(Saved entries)

+===+

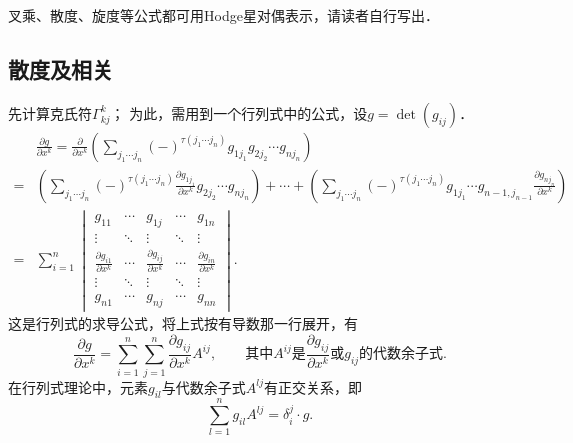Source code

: 叉乘、散度、旋度等公式都可用Hodge星对偶表示，请读者自行写出．





\subsection{散度及相关}
先计算克氏符$\Gamma^k_{kj}$；
为此，需用到一个行列式中的公式，设$g=\det(g_{ij})$．
\setlength{\mathindent}{0em}
\begin{align*}
    &\frac{\partial g}{\partial x^k}= \frac{\partial }{\partial x^k}
    \left( \sum_{j_1 \cdots j_n} (-)^{\tau(j_1 \cdots j_n)}
    g_{1 j_1} g_{2 j_2}\cdots g_{n j_n} \right) \\ %
    =&\left( \sum_{j_1 \cdots j_n} (-)^{\tau(j_1 \cdots j_n)}
    \frac{\partial g_{1 j_1}}{\partial x^k} g_{2 j_2}\cdots g_{n j_n} \right)
    +\cdots + \left( \sum_{j_1 \cdots j_n} (-)^{\tau(j_1 \cdots j_n)}
    g_{1 j_1} \cdots g_{n-1, j_{n-1}} \frac{\partial g_{n j_n}}{\partial x^k}  \right) \\
    =& \sum_{i=1}^{n}
    \begin{vmatrix}
        g_{1 1} & \cdots & g_{1 j} & \cdots & g_{1 n} \\
        \vdots & \ddots & \vdots & \ddots & \vdots \\
        \frac{\partial g_{i 1}}{\partial x^k} & \cdots &
           \frac{\partial g_{i j}}{\partial x^k} & \cdots &
           \frac{\partial g_{i n}}{\partial x^k} \\
        \vdots & \ddots & \vdots & \ddots & \vdots \\
        g_{n 1} & \cdots & g_{n j} & \cdots & g_{nn}
    \end{vmatrix} .
\end{align*}\setlength{\mathindent}{2em}
这是行列式的求导公式，将上式按有导数那一行展开，有
\begin{equation}\label{chrg:eqn_detga}
    \frac{\partial g}{\partial x^k}= \sum_{i=1}^{n} \sum_{j=1}^{n}
    \frac{\partial g_{ij}}{\partial x^k} A^{ij}, \qquad
    \text{其中}A^{ij}\text{是}\frac{\partial g_{ij}}{\partial x^k}\text{或}g_{ij}\text{的代数余子式}.
\end{equation}
在行列式理论中，元素$g_{il}$与代数余子式$A^{lj}$有正交关系，即
\begin{equation}
    \sum_{l=1}^{n}g_{il} A^{lj} = \delta_i^j \cdot g .
\end{equation}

+===+

TASK TO CARRY OUT
Among the records, find each line where the word "setlength" occurs, and copy it.

RESPONSE BOX
\setlength{\mathindent}{0em}
\end{align*}\setlength{\mathindent}{2em}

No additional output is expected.